» What you have to do
Restate the listing below word for word, omitting any images.

» Information given
-- Opening Marker --
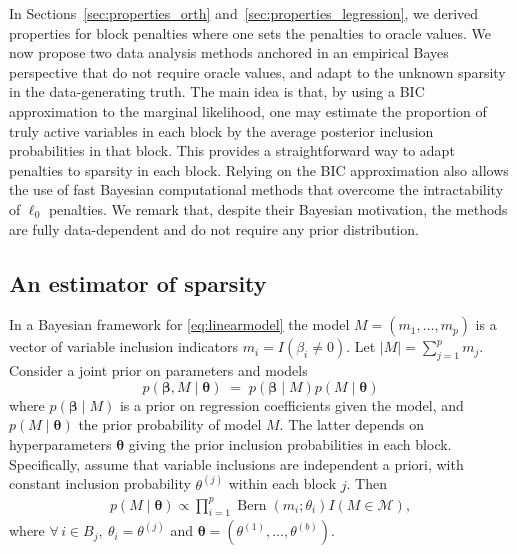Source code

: \documentclass[bj,authoryear]{imsart}
\theoremstyle{plain}
\newcommand{\M}{\mathcal{M}}
\newcommand{\bs}{\boldsymbol}
\begin{document}
In Sections~\ref{sec:properties_orth} and~\ref{sec:properties_legression}, we derived properties for block penalties where one sets the penalties to oracle values.
We now
propose two data analysis methods anchored in an empirical Bayes perspective
that do not require oracle values, and adapt to the unknown sparsity in the data-generating truth.
The main idea is that, by using a BIC approximation to the marginal likelihood, one may estimate the proportion of truly active variables in each block by the average posterior inclusion probabilities in that block. This provides
a straightforward way to adapt penalties to sparsity in each block. Relying on the BIC approximation also allows the use of fast Bayesian computational methods that overcome the intractability of $\ell_0$ penalties. 
We remark that, despite their Bayesian motivation, the methods are fully data-dependent and do not require any prior distribution.

\subsection{An estimator of sparsity}\label{ssec:est.sparsity}

In a Bayesian framework for \eqref{eq:linearmodel} the model $M=(m_1,\ldots,m_p)$ is a vector of variable inclusion indicators $m_i=I(\beta_i \neq 0)$. Let $|M|=\sum_{j=1}^p m_j$. Consider a joint prior on parameters and models 
\begin{equation}\label{eq:bayesianframework}
    p(\boldsymbol{\beta},M \mid \boldsymbol{\theta})\;=\;p( \boldsymbol{\beta} \mid  M) p(M \mid \boldsymbol{\theta})
\end{equation}
where $p( \boldsymbol{\beta} \mid  M)$ is a prior on regression coefficients given the model, and 
$p(M \mid \boldsymbol{\theta})$ the prior probability of model $M$. The latter depends on hyperparameters $\bs \theta$ giving the prior inclusion probabilities in each block.
Specifically, assume that variable inclusions are independent a priori,
with constant inclusion probability $\theta^{(j)}$ within each block $j$. Then
\begin{eqnarray} \label{eq:block_modelprior}
p( M \mid \boldsymbol{\theta}) \propto
        \prod_{i=1}^p \operatorname{Bern}\left(m_i ; \theta_i\right) I(M \in \M),
\end{eqnarray}
where $\forall \, i\in B_j, \: \theta_i=\theta^{(j)}$ and $\bs \theta=(\theta^{(1)},\ldots,\theta^{(b)})$.
\end{document}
-- Closing Marker --
» Written response
Source code

: \documentclass[bj,authoryear]{imsart}
\theoremstyle{plain}
\newcommand{\M}{\mathcal{M}}
\newcommand{\bs}{\boldsymbol}
\begin{document}
In Sections~\ref{sec:properties_orth} and~\ref{sec:properties_legression}, we derived properties for block penalties where one sets the penalties to oracle values.
We now
propose two data analysis methods anchored in an empirical Bayes perspective
that do not require oracle values, and adapt to the unknown sparsity in the data-generating truth.
The main idea is that, by using a BIC approximation to the marginal likelihood, one may estimate the proportion of truly active variables in each block by the average posterior inclusion probabilities in that block. This provides
a straightforward way to adapt penalties to sparsity in each block. Relying on the BIC approximation also allows the use of fast Bayesian computational methods that overcome the intractability of $\ell_0$ penalties. 
We remark that, despite their Bayesian motivation, the methods are fully data-dependent and do not require any prior distribution.

\subsection{An estimator of sparsity}\label{ssec:est.sparsity}

In a Bayesian framework for \eqref{eq:linearmodel} the model $M=(m_1,\ldots,m_p)$ is a vector of variable inclusion indicators $m_i=I(\beta_i \neq 0)$. Let $|M|=\sum_{j=1}^p m_j$. Consider a joint prior on parameters and models 
\begin{equation}\label{eq:bayesianframework}
    p(\boldsymbol{\beta},M \mid \boldsymbol{\theta})\;=\;p( \boldsymbol{\beta} \mid  M) p(M \mid \boldsymbol{\theta})
\end{equation}
where $p( \boldsymbol{\beta} \mid  M)$ is a prior on regression coefficients given the model, and 
$p(M \mid \boldsymbol{\theta})$ the prior probability of model $M$. The latter depends on hyperparameters $\bs \theta$ giving the prior inclusion probabilities in each block.
Specifically, assume that variable inclusions are independent a priori,
with constant inclusion probability $\theta^{(j)}$ within each block $j$. Then
\begin{eqnarray} \label{eq:block_modelprior}
p( M \mid \boldsymbol{\theta}) \propto
        \prod_{i=1}^p \operatorname{Bern}\left(m_i ; \theta_i\right) I(M \in \M),
\end{eqnarray}
where $\forall \, i\in B_j, \: \theta_i=\theta^{(j)}$ and $\bs \theta=(\theta^{(1)},\ldots,\theta^{(b)})$.
\end{document}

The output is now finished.